[Ffmpeg-devel-irc] ffmpeg-devel.log.20190119

Sun Jan 20 03:05:03 EET 2019

[01:26:19 CET] <Compn> i'll upload the other arbc samples for durandal , but its all the same source
[02:22:28 CET] <UukGoblin> hello, I was thinking to add a filter that could buffer decoded frames in order to smooth out playback (this is when software-decoding 10-bit HEVC on an Atom processor - it works most of the time, but has short periods where the codec is so intensive it eats up 100% CPU and frames get dropped)
[02:23:17 CET] <UukGoblin> I started off looking at vf_random.c, as it has a buffer and does quite a similar job (or at least so I thought)
[02:25:15 CET] <UukGoblin> but now I'm quite baffled whether I can do this at all: in particular, I'm wondering when filter_frame and request_frame get called... is it even possible that filter_frame will get called more often than request_frame?
[02:26:12 CET] <UukGoblin> as in, during times when CPU would not normally be utilized at 100%, will filter_frame be called as often as possible, thus filling CPU back to 100%?

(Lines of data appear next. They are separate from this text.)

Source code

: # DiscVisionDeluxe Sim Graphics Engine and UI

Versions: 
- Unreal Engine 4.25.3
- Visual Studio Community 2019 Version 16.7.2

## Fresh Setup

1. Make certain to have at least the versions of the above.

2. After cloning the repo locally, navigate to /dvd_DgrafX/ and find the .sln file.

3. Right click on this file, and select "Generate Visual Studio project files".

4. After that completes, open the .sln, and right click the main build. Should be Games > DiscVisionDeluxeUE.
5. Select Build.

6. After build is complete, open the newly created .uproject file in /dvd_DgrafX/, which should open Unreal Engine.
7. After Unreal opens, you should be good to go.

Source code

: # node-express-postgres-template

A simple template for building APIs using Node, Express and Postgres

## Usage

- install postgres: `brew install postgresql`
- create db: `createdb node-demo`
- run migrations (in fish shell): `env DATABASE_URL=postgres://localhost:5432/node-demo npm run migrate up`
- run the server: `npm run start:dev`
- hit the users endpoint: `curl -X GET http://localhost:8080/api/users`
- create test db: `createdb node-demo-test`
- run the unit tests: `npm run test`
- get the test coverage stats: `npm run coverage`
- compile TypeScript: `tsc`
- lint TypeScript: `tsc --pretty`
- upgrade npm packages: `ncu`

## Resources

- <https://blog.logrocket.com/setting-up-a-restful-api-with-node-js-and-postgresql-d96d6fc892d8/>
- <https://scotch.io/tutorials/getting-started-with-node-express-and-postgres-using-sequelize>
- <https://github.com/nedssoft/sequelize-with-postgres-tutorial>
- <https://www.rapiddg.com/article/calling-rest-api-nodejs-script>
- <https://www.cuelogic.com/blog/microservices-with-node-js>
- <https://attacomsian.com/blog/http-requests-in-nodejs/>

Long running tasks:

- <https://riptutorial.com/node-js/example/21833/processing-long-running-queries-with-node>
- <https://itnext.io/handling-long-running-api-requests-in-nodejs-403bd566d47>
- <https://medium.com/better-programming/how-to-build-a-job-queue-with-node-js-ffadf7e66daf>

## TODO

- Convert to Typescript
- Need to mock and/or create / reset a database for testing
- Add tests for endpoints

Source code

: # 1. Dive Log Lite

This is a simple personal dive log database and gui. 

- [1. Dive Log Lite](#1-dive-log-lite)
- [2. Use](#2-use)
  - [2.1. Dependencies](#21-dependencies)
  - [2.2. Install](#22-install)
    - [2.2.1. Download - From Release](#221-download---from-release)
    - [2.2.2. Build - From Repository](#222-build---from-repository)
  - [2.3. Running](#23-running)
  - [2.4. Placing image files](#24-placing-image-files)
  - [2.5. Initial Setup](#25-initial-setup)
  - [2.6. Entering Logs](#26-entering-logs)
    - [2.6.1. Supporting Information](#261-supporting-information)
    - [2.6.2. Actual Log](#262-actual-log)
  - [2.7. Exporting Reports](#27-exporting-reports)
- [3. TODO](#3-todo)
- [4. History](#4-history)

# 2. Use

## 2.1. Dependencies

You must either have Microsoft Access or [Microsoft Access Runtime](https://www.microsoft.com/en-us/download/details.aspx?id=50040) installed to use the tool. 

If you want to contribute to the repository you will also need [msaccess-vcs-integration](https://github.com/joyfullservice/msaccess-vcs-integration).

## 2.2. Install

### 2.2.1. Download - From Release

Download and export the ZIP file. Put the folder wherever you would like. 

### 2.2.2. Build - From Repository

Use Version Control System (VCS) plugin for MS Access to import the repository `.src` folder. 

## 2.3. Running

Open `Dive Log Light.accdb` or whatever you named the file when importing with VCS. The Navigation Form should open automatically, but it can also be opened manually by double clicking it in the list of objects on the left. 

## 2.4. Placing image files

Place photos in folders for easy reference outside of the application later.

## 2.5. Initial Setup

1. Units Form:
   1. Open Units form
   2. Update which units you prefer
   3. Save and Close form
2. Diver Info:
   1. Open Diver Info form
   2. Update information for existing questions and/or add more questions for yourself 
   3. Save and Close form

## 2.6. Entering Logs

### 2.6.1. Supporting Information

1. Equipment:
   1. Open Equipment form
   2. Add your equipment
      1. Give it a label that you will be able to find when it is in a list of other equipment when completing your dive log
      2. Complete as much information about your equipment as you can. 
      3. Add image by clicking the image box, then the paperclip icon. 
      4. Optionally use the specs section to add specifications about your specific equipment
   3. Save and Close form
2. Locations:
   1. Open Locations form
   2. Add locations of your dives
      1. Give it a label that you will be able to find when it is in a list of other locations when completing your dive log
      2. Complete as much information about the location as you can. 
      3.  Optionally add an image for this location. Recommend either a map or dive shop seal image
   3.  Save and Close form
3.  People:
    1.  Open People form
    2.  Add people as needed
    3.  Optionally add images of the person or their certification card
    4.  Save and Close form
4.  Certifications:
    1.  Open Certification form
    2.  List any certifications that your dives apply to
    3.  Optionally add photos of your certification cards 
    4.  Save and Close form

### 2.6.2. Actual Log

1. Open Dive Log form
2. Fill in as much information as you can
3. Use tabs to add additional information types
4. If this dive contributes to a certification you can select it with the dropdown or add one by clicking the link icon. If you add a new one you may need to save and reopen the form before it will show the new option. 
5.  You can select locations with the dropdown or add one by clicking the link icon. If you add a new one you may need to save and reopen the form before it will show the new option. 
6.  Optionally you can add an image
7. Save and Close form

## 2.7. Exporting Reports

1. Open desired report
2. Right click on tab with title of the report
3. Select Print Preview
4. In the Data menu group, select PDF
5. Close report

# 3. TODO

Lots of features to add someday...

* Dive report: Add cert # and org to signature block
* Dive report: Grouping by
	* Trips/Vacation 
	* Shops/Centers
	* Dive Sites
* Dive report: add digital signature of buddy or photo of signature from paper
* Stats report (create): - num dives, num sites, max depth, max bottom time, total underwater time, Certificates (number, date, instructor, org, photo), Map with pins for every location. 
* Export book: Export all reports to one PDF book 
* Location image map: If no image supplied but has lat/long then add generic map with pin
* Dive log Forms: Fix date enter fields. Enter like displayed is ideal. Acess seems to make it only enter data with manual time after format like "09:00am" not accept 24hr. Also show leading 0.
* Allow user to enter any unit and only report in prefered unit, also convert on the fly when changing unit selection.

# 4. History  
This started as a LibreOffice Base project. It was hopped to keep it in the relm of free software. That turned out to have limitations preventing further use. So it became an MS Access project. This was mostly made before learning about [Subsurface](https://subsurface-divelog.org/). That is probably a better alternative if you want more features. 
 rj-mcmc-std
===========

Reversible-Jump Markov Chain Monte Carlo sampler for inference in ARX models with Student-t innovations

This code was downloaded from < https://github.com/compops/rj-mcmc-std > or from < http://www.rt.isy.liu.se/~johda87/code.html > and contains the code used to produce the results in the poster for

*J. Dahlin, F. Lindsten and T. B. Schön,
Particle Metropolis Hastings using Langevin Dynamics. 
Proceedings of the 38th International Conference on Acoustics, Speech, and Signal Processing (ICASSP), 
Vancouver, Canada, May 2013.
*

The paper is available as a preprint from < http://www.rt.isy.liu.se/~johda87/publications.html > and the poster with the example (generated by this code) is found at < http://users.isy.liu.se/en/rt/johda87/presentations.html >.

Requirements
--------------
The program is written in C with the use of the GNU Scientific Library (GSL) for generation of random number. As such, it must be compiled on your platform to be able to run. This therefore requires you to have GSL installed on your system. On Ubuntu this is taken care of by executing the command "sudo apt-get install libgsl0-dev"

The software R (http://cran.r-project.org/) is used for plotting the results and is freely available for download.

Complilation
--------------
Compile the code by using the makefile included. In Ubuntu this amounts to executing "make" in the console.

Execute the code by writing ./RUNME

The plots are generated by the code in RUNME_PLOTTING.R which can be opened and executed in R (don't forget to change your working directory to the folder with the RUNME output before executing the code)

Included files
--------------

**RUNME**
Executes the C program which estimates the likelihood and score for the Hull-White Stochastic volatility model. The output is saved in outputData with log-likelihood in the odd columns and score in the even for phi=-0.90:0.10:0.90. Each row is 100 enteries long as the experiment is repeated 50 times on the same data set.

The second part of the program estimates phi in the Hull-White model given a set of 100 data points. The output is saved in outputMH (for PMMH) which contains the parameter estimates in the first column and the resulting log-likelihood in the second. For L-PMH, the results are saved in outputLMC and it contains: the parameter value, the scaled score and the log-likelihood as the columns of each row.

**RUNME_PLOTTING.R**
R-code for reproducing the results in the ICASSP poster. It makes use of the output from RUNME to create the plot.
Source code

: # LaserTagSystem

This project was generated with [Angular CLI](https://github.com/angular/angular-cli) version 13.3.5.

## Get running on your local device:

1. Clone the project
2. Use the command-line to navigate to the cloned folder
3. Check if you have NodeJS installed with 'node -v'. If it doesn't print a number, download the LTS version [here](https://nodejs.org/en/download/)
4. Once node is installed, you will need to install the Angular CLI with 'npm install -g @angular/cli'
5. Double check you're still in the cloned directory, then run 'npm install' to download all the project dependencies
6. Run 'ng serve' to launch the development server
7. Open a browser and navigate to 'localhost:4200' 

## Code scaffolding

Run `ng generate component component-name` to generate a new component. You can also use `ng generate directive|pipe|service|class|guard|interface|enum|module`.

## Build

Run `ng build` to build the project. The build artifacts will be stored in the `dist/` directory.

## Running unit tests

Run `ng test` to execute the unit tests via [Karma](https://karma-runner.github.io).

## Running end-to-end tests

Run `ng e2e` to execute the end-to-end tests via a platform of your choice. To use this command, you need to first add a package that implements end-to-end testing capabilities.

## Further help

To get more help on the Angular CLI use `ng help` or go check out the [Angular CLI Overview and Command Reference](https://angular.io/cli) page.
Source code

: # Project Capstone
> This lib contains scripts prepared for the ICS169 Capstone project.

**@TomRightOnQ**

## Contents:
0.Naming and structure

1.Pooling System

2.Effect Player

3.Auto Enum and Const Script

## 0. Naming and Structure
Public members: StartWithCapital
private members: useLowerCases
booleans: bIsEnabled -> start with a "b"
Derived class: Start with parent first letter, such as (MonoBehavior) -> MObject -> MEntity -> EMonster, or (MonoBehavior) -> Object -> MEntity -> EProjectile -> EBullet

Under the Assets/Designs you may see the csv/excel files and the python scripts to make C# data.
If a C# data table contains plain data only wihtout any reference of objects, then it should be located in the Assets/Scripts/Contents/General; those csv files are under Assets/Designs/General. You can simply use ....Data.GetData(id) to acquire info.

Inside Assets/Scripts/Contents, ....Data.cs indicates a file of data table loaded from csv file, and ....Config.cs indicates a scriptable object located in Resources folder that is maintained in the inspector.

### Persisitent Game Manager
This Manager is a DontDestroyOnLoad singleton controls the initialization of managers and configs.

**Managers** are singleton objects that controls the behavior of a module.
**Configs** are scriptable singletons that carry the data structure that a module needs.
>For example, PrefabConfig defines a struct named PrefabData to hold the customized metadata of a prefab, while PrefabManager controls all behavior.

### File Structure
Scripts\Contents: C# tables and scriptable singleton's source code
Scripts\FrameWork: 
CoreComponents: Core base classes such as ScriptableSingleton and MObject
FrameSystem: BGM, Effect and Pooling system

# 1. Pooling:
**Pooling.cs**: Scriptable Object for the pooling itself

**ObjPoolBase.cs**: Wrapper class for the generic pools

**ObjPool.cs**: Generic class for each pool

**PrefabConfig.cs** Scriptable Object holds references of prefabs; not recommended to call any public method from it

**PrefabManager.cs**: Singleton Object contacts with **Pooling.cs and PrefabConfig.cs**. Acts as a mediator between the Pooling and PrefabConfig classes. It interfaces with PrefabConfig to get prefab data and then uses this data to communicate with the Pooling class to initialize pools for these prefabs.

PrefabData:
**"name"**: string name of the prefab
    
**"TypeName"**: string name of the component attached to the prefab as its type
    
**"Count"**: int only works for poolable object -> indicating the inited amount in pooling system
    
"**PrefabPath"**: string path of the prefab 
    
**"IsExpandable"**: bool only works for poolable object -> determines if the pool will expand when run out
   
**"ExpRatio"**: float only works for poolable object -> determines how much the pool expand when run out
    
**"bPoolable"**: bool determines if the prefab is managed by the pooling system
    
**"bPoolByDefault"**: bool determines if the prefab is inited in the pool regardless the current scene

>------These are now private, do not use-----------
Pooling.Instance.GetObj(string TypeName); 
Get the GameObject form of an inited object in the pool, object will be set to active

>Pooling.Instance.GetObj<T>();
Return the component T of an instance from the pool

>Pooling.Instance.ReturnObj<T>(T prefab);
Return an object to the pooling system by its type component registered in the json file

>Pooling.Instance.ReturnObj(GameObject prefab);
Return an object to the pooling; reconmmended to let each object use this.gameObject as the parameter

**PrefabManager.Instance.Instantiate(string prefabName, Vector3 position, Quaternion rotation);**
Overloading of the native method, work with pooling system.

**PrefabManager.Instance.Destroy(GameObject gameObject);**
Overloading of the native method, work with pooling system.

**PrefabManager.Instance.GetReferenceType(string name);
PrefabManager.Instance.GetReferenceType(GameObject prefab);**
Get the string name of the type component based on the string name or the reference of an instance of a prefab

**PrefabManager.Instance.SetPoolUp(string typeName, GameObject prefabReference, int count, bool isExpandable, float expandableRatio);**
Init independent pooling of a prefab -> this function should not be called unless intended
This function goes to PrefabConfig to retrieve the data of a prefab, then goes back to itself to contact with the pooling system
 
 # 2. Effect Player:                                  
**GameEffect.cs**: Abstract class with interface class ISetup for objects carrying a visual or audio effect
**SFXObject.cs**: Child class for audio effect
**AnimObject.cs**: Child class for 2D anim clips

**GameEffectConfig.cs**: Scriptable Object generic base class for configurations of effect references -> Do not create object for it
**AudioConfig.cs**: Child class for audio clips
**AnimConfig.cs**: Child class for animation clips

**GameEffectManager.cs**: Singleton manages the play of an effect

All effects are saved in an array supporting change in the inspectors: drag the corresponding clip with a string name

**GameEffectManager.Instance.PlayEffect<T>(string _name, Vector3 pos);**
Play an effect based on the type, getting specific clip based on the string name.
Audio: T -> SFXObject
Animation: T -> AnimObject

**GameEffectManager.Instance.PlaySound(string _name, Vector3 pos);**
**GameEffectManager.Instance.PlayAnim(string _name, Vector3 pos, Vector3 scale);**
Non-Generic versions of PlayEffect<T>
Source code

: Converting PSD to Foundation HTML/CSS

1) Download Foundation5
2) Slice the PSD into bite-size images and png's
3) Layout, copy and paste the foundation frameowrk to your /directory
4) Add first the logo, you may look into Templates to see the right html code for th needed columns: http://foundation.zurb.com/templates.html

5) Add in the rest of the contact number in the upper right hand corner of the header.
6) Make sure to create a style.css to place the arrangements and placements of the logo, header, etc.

[02:26:40 CET] <UukGoblin> or is mpv the only place where such buffering could be done?
[03:16:07 CET] <cone-953> ffmpeg 03Jun Zhao 07master:32fb83e43188: lavc/hls: Cosmetics: Fix indentation for free_segment_list
[03:50:59 CET] <Compn> UukGoblin : you know mpv has its own channel right ?
[03:51:08 CET] <Compn> atom wasnt built for 10bit hevc methinks :D
[03:52:46 CET] <UukGoblin> Compn, yeah, I know, but I suspect this kind of buffering should rather be done in ffmpeg. Someone there recommended writing a filter for it.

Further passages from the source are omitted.